La barbarisation fulgurante de notre époque

Par Roberto Savio, traduit par Jocelyne le Boulicaut

dimanche 15 septembre 2019, par JMT

AID soutient financièrement le très intéressant site "Les-crises.fr" depuis plusieurs années. Nous avons fait un pas de plus en participant aux traductions des textes anglais quand le site fait appel à la solidarité de ses adhérents. Nous avons donc mandaté une de nos adhérentes, Jocelyne LE BOULICAUT enseignante universitaire d’anglais retraitée pour y participer en notre nom et nous indemnisons son temps passé avec notre monnaie interne

La barbarisation fulgurante de notre époque

Le 25 juillet 2019, Par Roberto Savio, à Rome , agence de presse Inter Press Service

Roberto Savio regarde en face une ère de cupidité, de peur et de "populocratie". Éditeur d’OtherNews, d’origine italo-argentine, Roberto Savio est économiste, journaliste, expert en communication, commentateur politique, militant pour la justice sociale et climatique et avocat de la gouvernance mondiale. Conseiller de l’INPS-IDN et du Conseil mondial de coopération, il est co-fondateur de l’agence de presse Inter Press Service et son président émérite.

Affrontement entre des suprémacistes blancs et la police à Charlottesville, en Virginie, le 12 août 2017. (Evan Nesterak, CC BY 2.0, Wikimedia Commons)

En fin de compte et tout bien considéré, il semblerait que Thomas Hobbes, le philosophe anglais du XVIIe siècle qui avait une vision extrêmement pessimiste de l’homme, n’avait pas totalement tort.

Dans un registre tantôt léger et tantôt sérieux, nous avons été informés en l’espace d’une semaine de quatre faits qui ne seraient pas possibles dans un monde normal. Une vedette anglaise du porno, suivie par 86 000 abonnés sur les réseaux sociaux, a mis en bouteilles l’eau de son bain et elle est parvenue à en vendre plusieurs milliers de bouteilles au prix de trente euros pièce.

Un sondage réalisé au Brésil a révélé que 7 % des citoyens croient que la Terre est plate (dans 40 % des écoles américaines on enseigne que, selon la Bible, le monde a été créé en une semaine, et que donc les civilisations du passé n’ont pas pu exister).
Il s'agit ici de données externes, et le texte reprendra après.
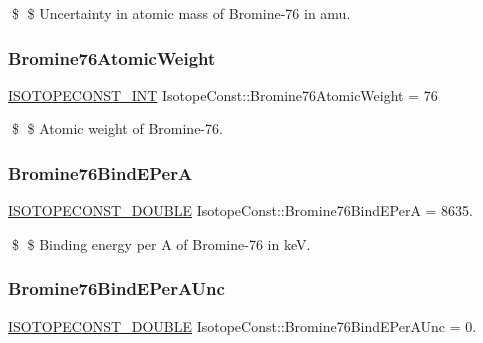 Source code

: \$ \$ Uncertainty in atomic mass of Bromine-\/76 in amu. \mbox{\label{group___isotope_const-_bromine-_br76_ga01e8d83dfddeec465311319ca81c91f7}} 
\subsubsection{\texorpdfstring{Bromine76\+Atomic\+Weight}{Bromine76AtomicWeight}}
{\footnotesize\ttfamily \mbox{\hyperlink{group___isotope_const-_macros_ga5f18360b3e99483a35c32d789e62621c}{I\+S\+O\+T\+O\+P\+E\+C\+O\+N\+S\+T\+\_\+\+I\+NT}} Isotope\+Const\+::\+Bromine76\+Atomic\+Weight = 76}

\$ \$ Atomic weight of Bromine-\/76. \mbox{\label{group___isotope_const-_bromine-_br76_ga3c004bd589aaca0f1499a01db9ce72da}} 
\subsubsection{\texorpdfstring{Bromine76\+Bind\+E\+PerA}{Bromine76BindEPerA}}
{\footnotesize\ttfamily \mbox{\hyperlink{group___isotope_const-_macros_ga8f45a7272ce02c0b4c65c44636ed719a}{I\+S\+O\+T\+O\+P\+E\+C\+O\+N\+S\+T\+\_\+\+D\+O\+U\+B\+LE}} Isotope\+Const\+::\+Bromine76\+Bind\+E\+PerA = 8635.}

\$ \$ Binding energy per A of Bromine-\/76 in keV. \mbox{\label{group___isotope_const-_bromine-_br76_ga3f2897c017bb5dcca80de27694320bed}} 
\subsubsection{\texorpdfstring{Bromine76\+Bind\+E\+Per\+A\+Unc}{Bromine76BindEPerAUnc}}
{\footnotesize\ttfamily \mbox{\hyperlink{group___isotope_const-_macros_ga8f45a7272ce02c0b4c65c44636ed719a}{I\+S\+O\+T\+O\+P\+E\+C\+O\+N\+S\+T\+\_\+\+D\+O\+U\+B\+LE}} Isotope\+Const\+::\+Bromine76\+Bind\+E\+Per\+A\+Unc = 0.}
Un autre sondage, conduit cette fois-ci auprès de membres du parti conservateur britannique, qui vient d’élire Boris Johnson au poste de Premier ministre (ce qui n’est pas vraiment un triomphe de la raison), est tellement en faveur d’un Brexit "dur" que la majorité de ses membres se moquent que cela veuille dire la sécession de l’Ecosse et la fin du Royaume-Uni.

Enfin, dans la série, un dernier article précise que pour gagner l’élection présidentielle, le président américain Donald Trump a fait du racisme l’un de ses sujets de prédilection et, dans un pays d’immigrants, cela lui a permis de gagner 5 points dans les sondages d’opinion.

Il y a tant de signes de barbarisation qu’on en remplirait un livre... et, comme l’a écrit Euripide : "Les dieux rendent fous ceux qu’ils veulent perdre."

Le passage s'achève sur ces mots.